- Malgré les avancées législatives et les initiatives en faveur de l’égalité professionnelle, les inégalités entre femmes et hommes cadres persistent.
- Une nouvelle étude de l’APEC révèle que ces écarts, notamment en matière de rémunération et d’évolution de carrière, peinent à se réduire, laissant les femmes cadres confrontées à de nombreux obstacles.
Cinq ans après la création de l’index de l’égalité professionnelle, censé réduire les écarts de rémunération entre femmes et hommes, les chiffres peinent à évoluer. Selon une étude récente de l’Association pour l’emploi des cadres (APEC), les inégalités salariales demeurent un problème majeur. En 2024, un homme cadre gagne en moyenne 6,9 % de plus qu’une femme à poste équivalent, un chiffre presque inchangé depuis 2015, où l’écart était de 8,5 %. À noter que cet écart tend à se creuser avec l’âge : chez les plus de 55 ans, il atteint même 11 %, contre 3 % chez les cadres de moins de 35 ans.
En plus de percevoir des salaires inférieurs, les femmes cadres bénéficient également moins fréquemment d’augmentations individuelles que leurs homologues masculins. Selon les données de l’APEC, en 2024, seulement 54 % des femmes cadres ont reçu une augmentation individuelle, contre 59 % des hommes. Ce décalage génère un fort sentiment d’injustice chez les salariées, puisque près de la moitié des femmes estiment ne pas être rémunérées à leur juste valeur, soit 9 points de plus que les hommes.
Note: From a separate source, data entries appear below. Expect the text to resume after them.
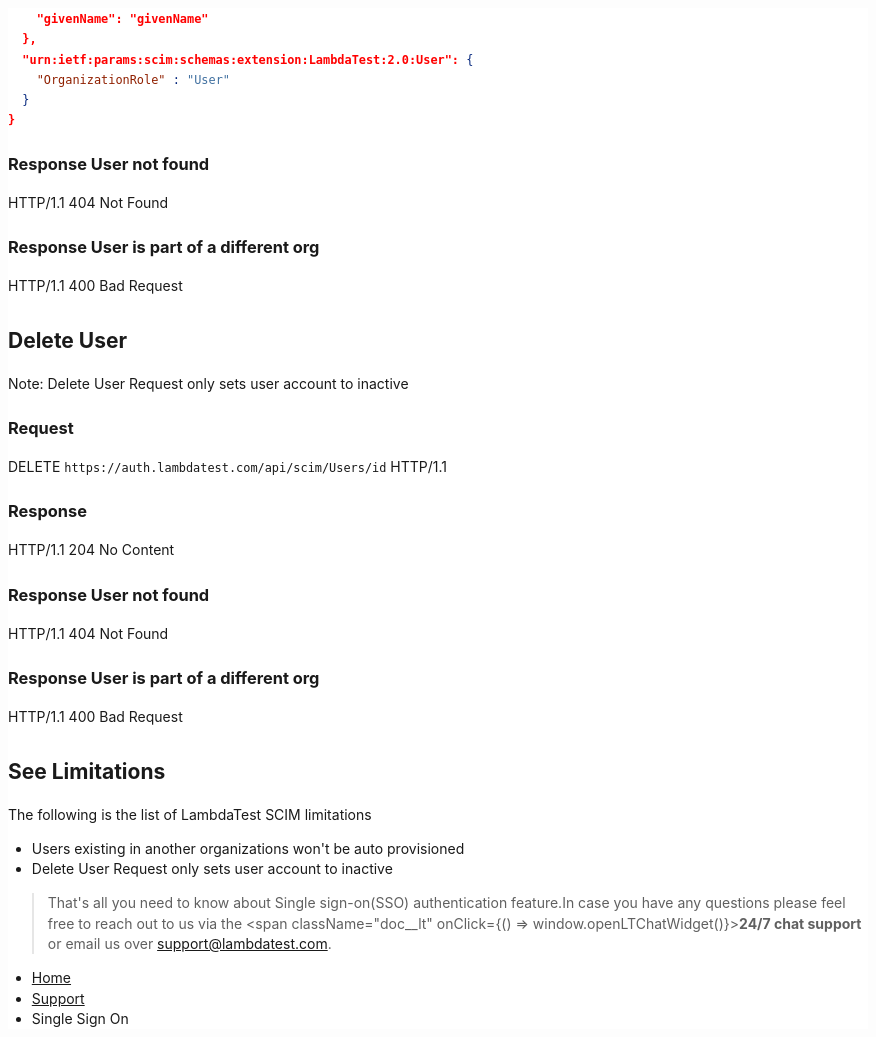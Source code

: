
 ```json
    "givenName": "givenName"
  },
  "urn:ietf:params:scim:schemas:extension:LambdaTest:2.0:User": {
    "OrganizationRole" : "User"
  }
}
```
### Response User not found
HTTP/1.1 404 Not Found

### Response User is part of a different org
HTTP/1.1 400 Bad Request

## Delete User

Note: Delete User Request only sets user account to inactive

### Request

DELETE `https://auth.lambdatest.com/api/scim/Users/id` HTTP/1.1


### Response
HTTP/1.1 204 No Content

### Response User not found
HTTP/1.1 404 Not Found

### Response User is part of a different org
HTTP/1.1 400 Bad Request


## See Limitations

The following is the list of LambdaTest SCIM limitations

* Users existing in another organizations won't be auto provisioned
* Delete User Request only sets user account to inactive


> That's all you need to know about Single sign-on(SSO) authentication feature.In case you have any questions please feel free to reach out to us via the <span className="doc__lt" onClick={() => window.openLTChatWidget()}>**24/7 chat support**</span> or email us over [support@lambdatest.com](mailto:support@lambdatest.com).


<nav aria-label="breadcrumbs">
  <ul className="breadcrumbs">
    <li className="breadcrumbs__item">
      <a className="breadcrumbs__link" href="https://www.lambdatest.com">
        Home
      </a>
    </li>
    <li className="breadcrumbs__item">
      <a className="breadcrumbs__link" target="_self" href="https://www.lambdatest.com/support/docs/">
        Support
      </a>
    </li>
    <li className="breadcrumbs__item breadcrumbs__item--active">
      <span className="breadcrumbs__link">
        Single Sign On
      </span>
    </li>
  </ul>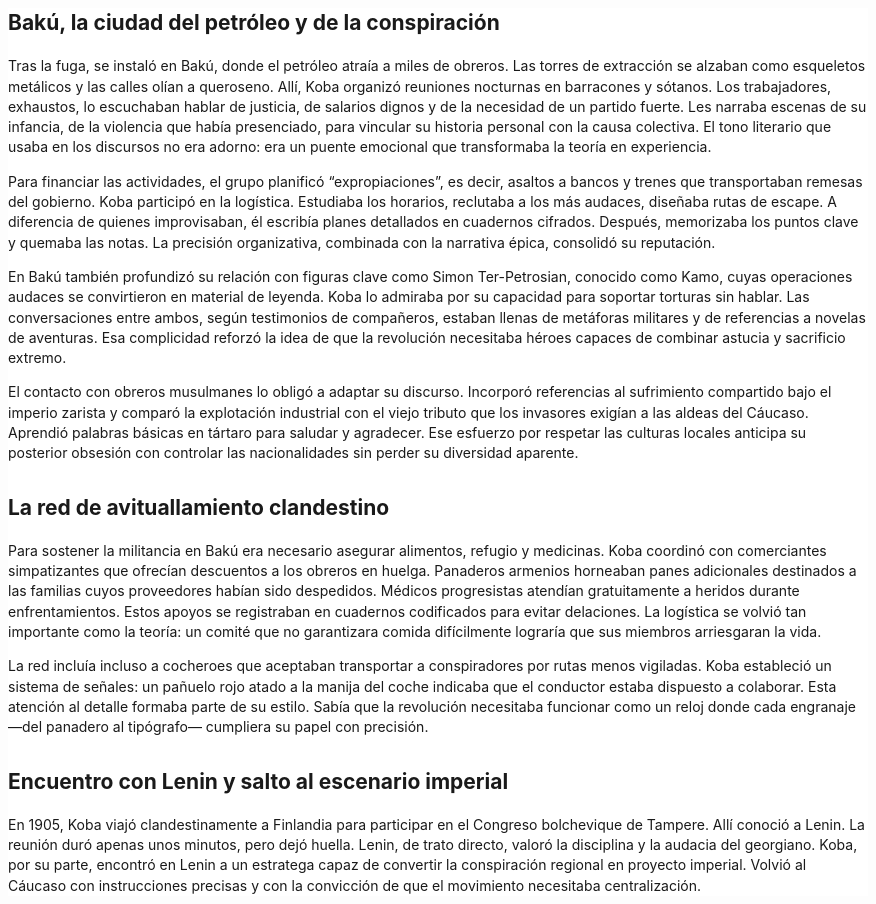 ## Bakú, la ciudad del petróleo y de la conspiración

Tras la fuga, se instaló en Bakú, donde el petróleo atraía a miles de obreros. Las torres de extracción se alzaban como esqueletos metálicos y las calles olían a queroseno. Allí, Koba organizó reuniones nocturnas en barracones y sótanos. Los trabajadores, exhaustos, lo escuchaban hablar de justicia, de salarios dignos y de la necesidad de un partido fuerte. Les narraba escenas de su infancia, de la violencia que había presenciado, para vincular su historia personal con la causa colectiva. El tono literario que usaba en los discursos no era adorno: era un puente emocional que transformaba la teoría en experiencia.

Para financiar las actividades, el grupo planificó “expropiaciones”, es decir, asaltos a bancos y trenes que transportaban remesas del gobierno. Koba participó en la logística. Estudiaba los horarios, reclutaba a los más audaces, diseñaba rutas de escape. A diferencia de quienes improvisaban, él escribía planes detallados en cuadernos cifrados. Después, memorizaba los puntos clave y quemaba las notas. La precisión organizativa, combinada con la narrativa épica, consolidó su reputación.

En Bakú también profundizó su relación con figuras clave como Simon Ter-Petrosian, conocido como Kamo, cuyas operaciones audaces se convirtieron en material de leyenda. Koba lo admiraba por su capacidad para soportar torturas sin hablar. Las conversaciones entre ambos, según testimonios de compañeros, estaban llenas de metáforas militares y de referencias a novelas de aventuras. Esa complicidad reforzó la idea de que la revolución necesitaba héroes capaces de combinar astucia y sacrificio extremo.

El contacto con obreros musulmanes lo obligó a adaptar su discurso. Incorporó referencias al sufrimiento compartido bajo el imperio zarista y comparó la explotación industrial con el viejo tributo que los invasores exigían a las aldeas del Cáucaso. Aprendió palabras básicas en tártaro para saludar y agradecer. Ese esfuerzo por respetar las culturas locales anticipa su posterior obsesión con controlar las nacionalidades sin perder su diversidad aparente.

## La red de avituallamiento clandestino

Para sostener la militancia en Bakú era necesario asegurar alimentos, refugio y medicinas. Koba coordinó con comerciantes simpatizantes que ofrecían descuentos a los obreros en huelga. Panaderos armenios horneaban panes adicionales destinados a las familias cuyos proveedores habían sido despedidos. Médicos progresistas atendían gratuitamente a heridos durante enfrentamientos. Estos apoyos se registraban en cuadernos codificados para evitar delaciones. La logística se volvió tan importante como la teoría: un comité que no garantizara comida difícilmente lograría que sus miembros arriesgaran la vida.

La red incluía incluso a cocheroes que aceptaban transportar a conspiradores por rutas menos vigiladas. Koba estableció un sistema de señales: un pañuelo rojo atado a la manija del coche indicaba que el conductor estaba dispuesto a colaborar. Esta atención al detalle formaba parte de su estilo. Sabía que la revolución necesitaba funcionar como un reloj donde cada engranaje —del panadero al tipógrafo— cumpliera su papel con precisión.

## Encuentro con Lenin y salto al escenario imperial

En 1905, Koba viajó clandestinamente a Finlandia para participar en el Congreso bolchevique de Tampere. Allí conoció a Lenin. La reunión duró apenas unos minutos, pero dejó huella. Lenin, de trato directo, valoró la disciplina y la audacia del georgiano. Koba, por su parte, encontró en Lenin a un estratega capaz de convertir la conspiración regional en proyecto imperial. Volvió al Cáucaso con instrucciones precisas y con la convicción de que el movimiento necesitaba centralización.
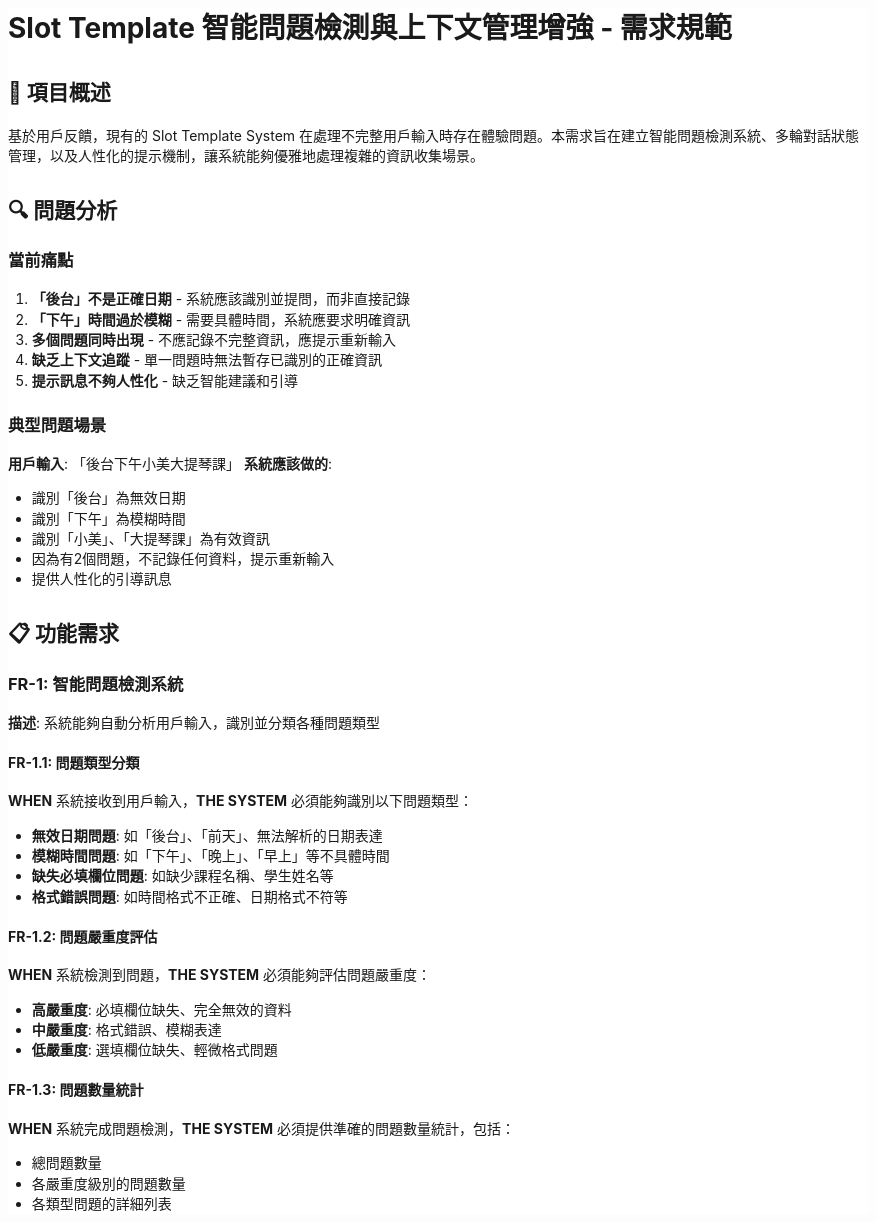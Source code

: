 # Slot Template 智能問題檢測與上下文管理增強 - 需求規範

## 🎯 項目概述

基於用戶反饋，現有的 Slot Template System 在處理不完整用戶輸入時存在體驗問題。本需求旨在建立智能問題檢測系統、多輪對話狀態管理，以及人性化的提示機制，讓系統能夠優雅地處理複雜的資訊收集場景。

## 🔍 問題分析

### 當前痛點
1. **「後台」不是正確日期** - 系統應該識別並提問，而非直接記錄
2. **「下午」時間過於模糊** - 需要具體時間，系統應要求明確資訊
3. **多個問題同時出現** - 不應記錄不完整資訊，應提示重新輸入
4. **缺乏上下文追蹤** - 單一問題時無法暫存已識別的正確資訊
5. **提示訊息不夠人性化** - 缺乏智能建議和引導

### 典型問題場景
**用戶輸入**: 「後台下午小美大提琴課」
**系統應該做的**:
- 識別「後台」為無效日期
- 識別「下午」為模糊時間  
- 識別「小美」、「大提琴課」為有效資訊
- 因為有2個問題，不記錄任何資料，提示重新輸入
- 提供人性化的引導訊息

## 📋 功能需求

### FR-1: 智能問題檢測系統
**描述**: 系統能夠自動分析用戶輸入，識別並分類各種問題類型

#### FR-1.1: 問題類型分類
**WHEN** 系統接收到用戶輸入，**THE SYSTEM** 必須能夠識別以下問題類型：
- **無效日期問題**: 如「後台」、「前天」、無法解析的日期表達
- **模糊時間問題**: 如「下午」、「晚上」、「早上」等不具體時間
- **缺失必填欄位問題**: 如缺少課程名稱、學生姓名等
- **格式錯誤問題**: 如時間格式不正確、日期格式不符等

#### FR-1.2: 問題嚴重度評估  
**WHEN** 系統檢測到問題，**THE SYSTEM** 必須能夠評估問題嚴重度：
- **高嚴重度**: 必填欄位缺失、完全無效的資料
- **中嚴重度**: 格式錯誤、模糊表達
- **低嚴重度**: 選填欄位缺失、輕微格式問題

#### FR-1.3: 問題數量統計
**WHEN** 系統完成問題檢測，**THE SYSTEM** 必須提供準確的問題數量統計，包括：
- 總問題數量
- 各嚴重度級別的問題數量
- 各類型問題的詳細列表
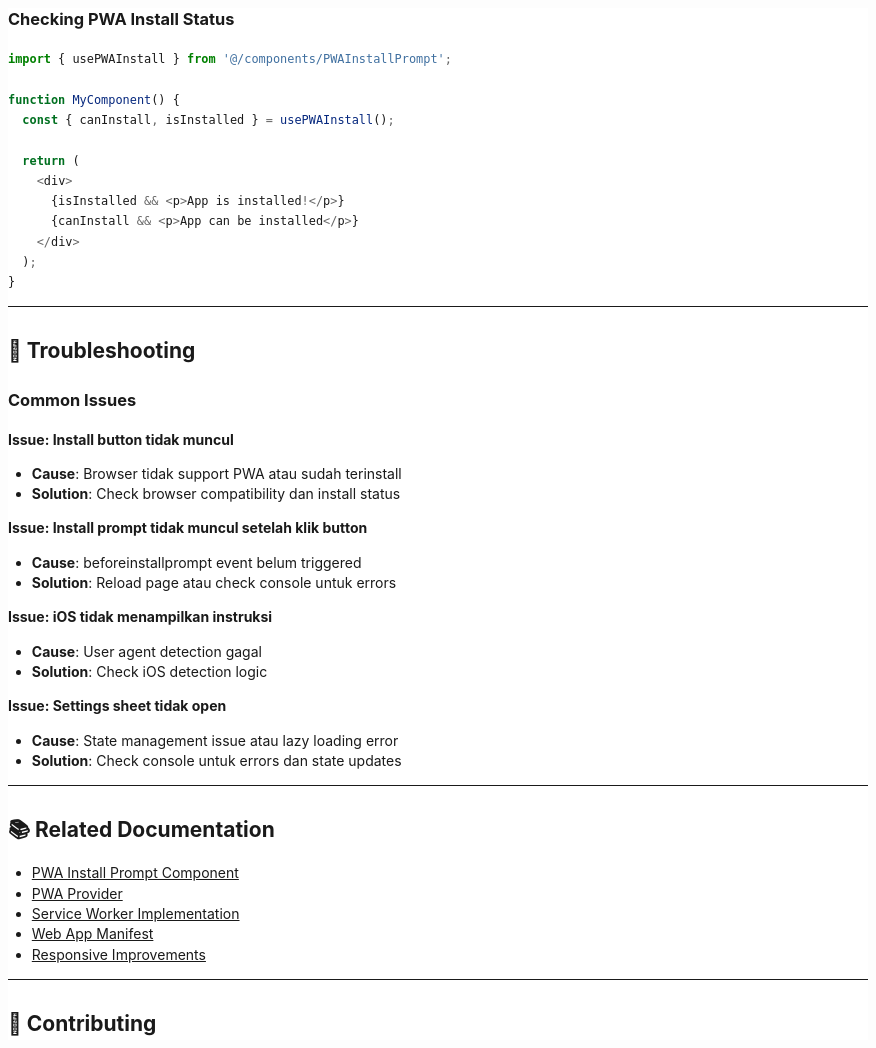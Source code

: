 ### Checking PWA Install Status

```typescript
import { usePWAInstall } from '@/components/PWAInstallPrompt';

function MyComponent() {
  const { canInstall, isInstalled } = usePWAInstall();

  return (
    <div>
      {isInstalled && <p>App is installed!</p>}
      {canInstall && <p>App can be installed</p>}
    </div>
  );
}
```

---

## 🐛 Troubleshooting

### Common Issues

**Issue: Install button tidak muncul**
- **Cause**: Browser tidak support PWA atau sudah terinstall
- **Solution**: Check browser compatibility dan install status

**Issue: Install prompt tidak muncul setelah klik button**
- **Cause**: beforeinstallprompt event belum triggered
- **Solution**: Reload page atau check console untuk errors

**Issue: iOS tidak menampilkan instruksi**
- **Cause**: User agent detection gagal
- **Solution**: Check iOS detection logic

**Issue: Settings sheet tidak open**
- **Cause**: State management issue atau lazy loading error
- **Solution**: Check console untuk errors dan state updates

---

## 📚 Related Documentation

- [PWA Install Prompt Component](./src/components/PWAInstallPrompt.tsx)
- [PWA Provider](./src/components/PWAProvider.tsx)
- [Service Worker Implementation](./src/lib/serviceWorker.ts)
- [Web App Manifest](./public/manifest.json)
- [Responsive Improvements](./RESPONSIVE_IMPROVEMENTS.md)

---

## 🤝 Contributing
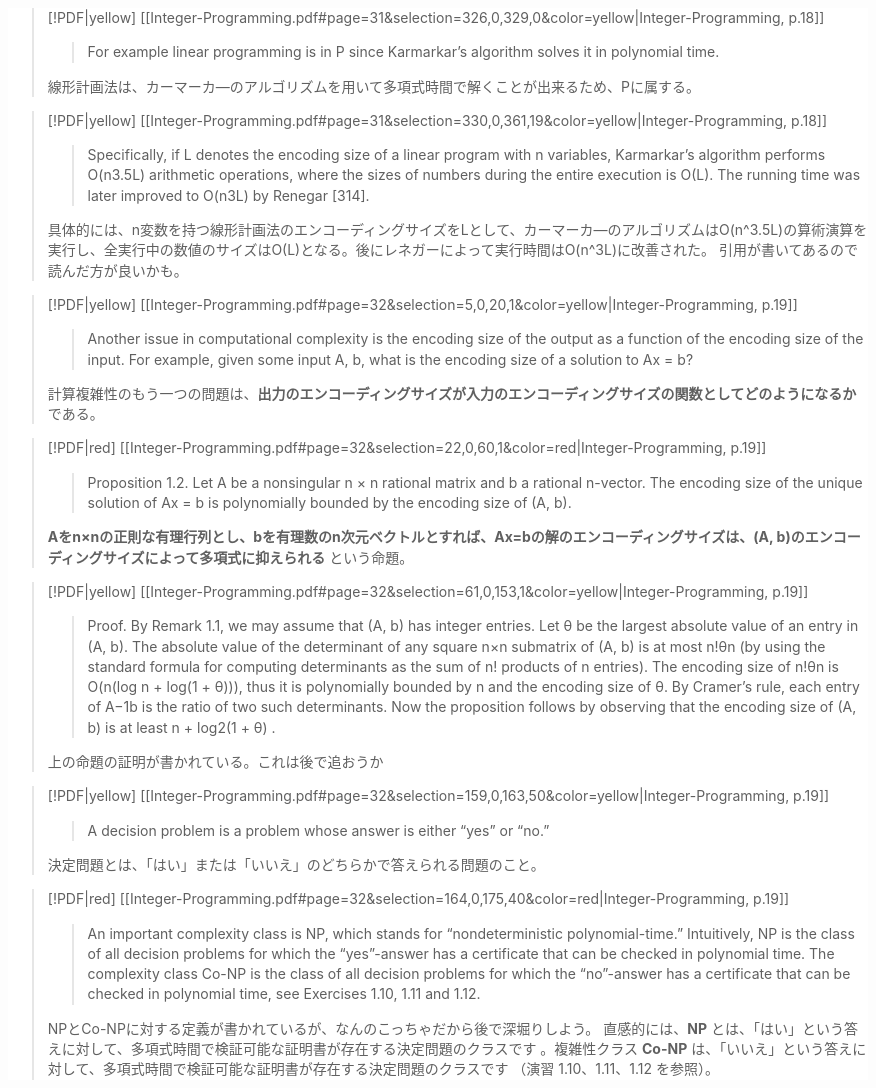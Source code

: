 > [!PDF|yellow] [[Integer-Programming.pdf#page=31&selection=326,0,329,0&color=yellow|Integer-Programming, p.18]]
> > For example linear programming is in P since Karmarkar’s algorithm solves it in polynomial time.
> 
> 線形計画法は、カーマーカ―のアルゴリズムを用いて多項式時間で解くことが出来るため、Pに属する。

> [!PDF|yellow] [[Integer-Programming.pdf#page=31&selection=330,0,361,19&color=yellow|Integer-Programming, p.18]]
> > Specifically, if L denotes the encoding size of a linear program with n variables, Karmarkar’s algorithm performs O(n3.5L) arithmetic operations, where the sizes of numbers during the entire execution is O(L). The running time was later improved to O(n3L) by Renegar [314].
> 
> 具体的には、n変数を持つ線形計画法のエンコーディングサイズをLとして、カーマーカ―のアルゴリズムはO(n^3.5L)の算術演算を実行し、全実行中の数値のサイズはO(L)となる。後にレネガーによって実行時間はO(n^3L)に改善された。
> 引用が書いてあるので読んだ方が良いかも。

> [!PDF|yellow] [[Integer-Programming.pdf#page=32&selection=5,0,20,1&color=yellow|Integer-Programming, p.19]]
> > Another issue in computational complexity is the encoding size of the output as a function of the encoding size of the input. For example, given some input A, b, what is the encoding size of a solution to Ax = b?
> 
> 計算複雑性のもう一つの問題は、**出力のエンコーディングサイズが入力のエンコーディングサイズの関数としてどのようになるか** である。

> [!PDF|red] [[Integer-Programming.pdf#page=32&selection=22,0,60,1&color=red|Integer-Programming, p.19]]
> > Proposition 1.2. Let A be a nonsingular n × n rational matrix and b a rational n-vector. The encoding size of the unique solution of Ax = b is polynomially bounded by the encoding size of (A, b).
> 
> **Aをn×nの正則な有理行列とし、bを有理数のn次元ベクトルとすれば、Ax=bの解のエンコーディングサイズは、(A, b)のエンコーディングサイズによって多項式に抑えられる** という命題。

> [!PDF|yellow] [[Integer-Programming.pdf#page=32&selection=61,0,153,1&color=yellow|Integer-Programming, p.19]]
> > Proof. By Remark 1.1, we may assume that (A, b) has integer entries. Let θ be the largest absolute value of an entry in (A, b). The absolute value of the determinant of any square n×n submatrix of (A, b) is at most n!θn (by using the standard formula for computing determinants as the sum of n! products of n entries). The encoding size of n!θn is O(n(log n + log(1 + θ))), thus it is polynomially bounded by n and the encoding size of θ. By Cramer’s rule, each entry of A−1b is the ratio of two such determinants. Now the proposition follows by observing that the encoding size of (A, b) is at least n + log2(1 + θ) .
> 
> 上の命題の証明が書かれている。これは後で追おうか

> [!PDF|yellow] [[Integer-Programming.pdf#page=32&selection=159,0,163,50&color=yellow|Integer-Programming, p.19]]
> > A decision problem is a problem whose answer is either “yes” or “no.”
> 
> 決定問題とは、「はい」または「いいえ」のどちらかで答えられる問題のこと。
> 

> [!PDF|red] [[Integer-Programming.pdf#page=32&selection=164,0,175,40&color=red|Integer-Programming, p.19]]
> > An important complexity class is NP, which stands for “nondeterministic polynomial-time.” Intuitively, NP is the class of all decision problems for which the “yes”-answer has a certificate that can be checked in polynomial time. The complexity class Co-NP is the class of all decision problems for which the “no”-answer has a certificate that can be checked in polynomial time, see Exercises 1.10, 1.11 and 1.12.
> 
> NPとCo-NPに対する定義が書かれているが、なんのこっちゃだから後で深堀りしよう。
> 直感的には、**NP** とは、「はい」という答えに対して、多項式時間で検証可能な証明書が存在する決定問題のクラスです 。複雑性クラス **Co-NP** は、「いいえ」という答えに対して、多項式時間で検証可能な証明書が存在する決定問題のクラスです （演習 1.10、1.11、1.12 を参照）。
Le plafond de verre, un obstacle toujours bien présent
La progression professionnelle des femmes cadres reste également entravée par ce que l’on appelle communément le « plafond de verre ». Bien que la part des femmes parmi les cadres ait progressivement augmenté au fil des ans, passant de 30 % en 2004 à 38 % aujourd’hui, ces dernières sont encore sous-représentées aux postes de direction. Seuls 20 % des cadres dirigeants sont des femmes, une proportion qui n’a que peu évolué ces dernières années.
En moyenne, une femme cadre a moins de chances d’accéder à un poste de management qu’un homme : 33 % des femmes occupent des fonctions managériales contre 46 % des hommes. Cette disparité s’explique en partie par la mauvaise répartition des responsabilités familiales. Les femmes sont encore majoritairement celles qui s’occupent des enfants, en particulier en cas de maladie, ce qui complique leur accès à des postes à responsabilité et pèse sur leur santé mentale. Selon l’étude, 85 % des femmes cadres déclarent que cette difficulté à concilier vie personnelle et professionnelle impacte leur santé psychologique, contre 77 % des hommes.
Un sexisme qui ne faiblit pas
Malgré la vague #MeToo et les efforts déployés par les entreprises pour sensibiliser leurs salariés, le sexisme reste une réalité quotidienne pour de nombreuses femmes cadres. L’étude de l’APEC révèle que 40 % d’entre elles ont été témoins de comportements sexistes, qu’il s’agisse de gestes ou de paroles déplacées, dans leur environnement professionnel.
Ce constat souligne l’importance de poursuivre les actions de sensibilisation, mais surtout de renforcer les sanctions et les mesures concrètes pour endiguer ces comportements. Le sexisme au travail, au-delà de son caractère inadmissible, nourrit les inégalités professionnelles et perpétue les stéréotypes de genre.
Des actions encore trop timides
Bien que l’égalité entre les femmes et les hommes ait été proclamée grande cause nationale en 2017, les actions mises en œuvre par les entreprises pour corriger ces inégalités restent insuffisantes. Seules 14 % des grandes entreprises ont alloué un budget spécifique à la réduction des écarts salariaux, tandis que cette proportion tombe à 5 % dans les PME et 2 % dans les TPE. Si certaines entreprises ont entrepris des actions de sensibilisation des managers sur l’égalité des rémunérations, force est de constater que ces mesures n’ont pas encore porté leurs fruits.
Pour Gilles Gateau, directeur général de l’APEC, ces résultats sont alarmants : « Les inégalités de rémunération et les obstacles à la progression de carrière des femmes cadres régressent beaucoup trop lentement ! En prendre conscience est une première étape, mais il est urgent de passer à l’action avec des mesures concrètes, impliquant toutes les parties prenantes, et en particulier les managers, les RH et les recruteurs ».